Task inputs:
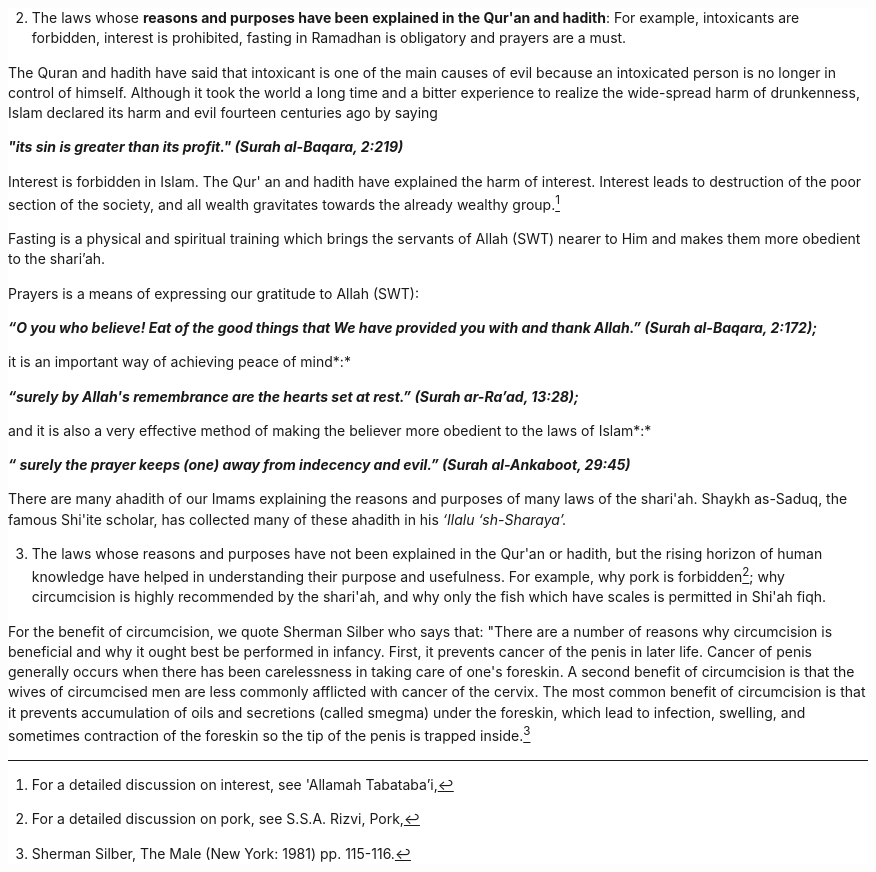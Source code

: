 2. The laws whose **reasons and purposes have been explained in the
Qur'an and hadith**: For example, intoxicants are forbidden, interest is
prohibited, fasting in Ramadhan is obligatory and prayers are a must.

The Quran and hadith have said that intoxicant is one of the main causes
of evil because an intoxicated person is no longer in control of
himself. Although it took the world a long time and a bitter experience
to realize the wide-spread harm of drunkenness, Islam declared its harm
and evil fourteen centuries ago by saying

***"its sin is greater than its profit." (Surah al-Baqara, 2:219)***

Interest is forbidden in Islam. The Qur' an and hadith have explained
the harm of interest. Interest leads to destruction of the poor section
of the society, and all wealth gravitates towards the already wealthy
group.[^1]

Fasting is a physical and spiritual training which brings the servants
of Allah (SWT) nearer to Him and makes them more obedient to the
shari’ah.

Prayers is a means of expressing our gratitude to Allah (SWT):

***“O you who believe! Eat of the good things that We have provided you
with and thank Allah.” (Surah al-Baqara, 2:172);***

it is an important way of achieving peace of mind*:*

***“surely by Allah's remembrance are the hearts set at rest.” (Surah
ar-Ra’ad, 13:28);***

and it is also a very effective method of making the believer more
obedient to the laws of Islam*:*

***“ surely the prayer keeps (one) away from indecency and evil.” (Surah
al-Ankaboot, 29:45)***

There are many ahadith of our Imams explaining the reasons and purposes
of many laws of the shari'ah. Shaykh as-Saduq, the famous Shi'ite
scholar, has col­lected many of these ahadith in his *‘Ilalu
‘sh-Sharaya’.*

3. The laws whose reasons and purposes have not been explained in the
Qur'an or hadith, but the rising horizon of human knowledge have helped
in under­standing their purpose and usefulness. For example, why pork is
forbidden[^2]; why circumcision is highly recommended by the shari'ah,
and why only the fish which have scales is permitted in Shi'ah fiqh.

For the benefit of circumcision, we quote Sherman Silber who says that:
"There are a number of reasons why circumcision is beneficial and why it
ought best be performed in infancy. First, it prevents cancer of the
penis in later life. Cancer of penis generally occurs when there has
been carelessness in taking care of one's foreskin. A second benefit of
circumcision is that the wives of circumcised men are less commonly
afflicted with cancer of the cervix. The most common benefit of
circumcision is that it prevents accumulation of oils and secretions
(called smegma) under the foreskin, which lead to infection, swelling,
and sometimes contraction of the foreskin so the tip of the penis is
trapped inside.[^3]


[^1]: For a detailed discussion on interest, see 'Allamah Tabataba’i,
[^2]: For a detailed discussion on pork, see S.S.A. Rizvi, Pork,
[^3]: Sherman Silber, The Male (New York: 1981) pp. 115-116.
[^4]: See ‘Allamah Hilli, al-Babu ‘l-Hadi ‘Ashar trans. W.M. Miller,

Exercise brief:
Beginning with the line that contains "ought best be", write out every line through the end of the entries above, exactly.

Solved exercise:
ought best be performed in infancy. First, it prevents cancer of the
penis in later life. Cancer of penis generally occurs when there has
been carelessness in taking care of one's foreskin. A second benefit of
circumcision is that the wives of circumcised men are less commonly
afflicted with cancer of the cervix. The most common benefit of
circumcision is that it prevents accumulation of oils and secretions
(called smegma) under the foreskin, which lead to infection, swelling,
and sometimes contraction of the foreskin so the tip of the penis is
trapped inside.[^3]


[^1]: For a detailed discussion on interest, see 'Allamah Tabataba’i,
[^2]: For a detailed discussion on pork, see S.S.A. Rizvi, Pork,
[^3]: Sherman Silber, The Male (New York: 1981) pp. 115-116.
[^4]: See ‘Allamah Hilli, al-Babu ‘l-Hadi ‘Ashar trans. W.M. Miller,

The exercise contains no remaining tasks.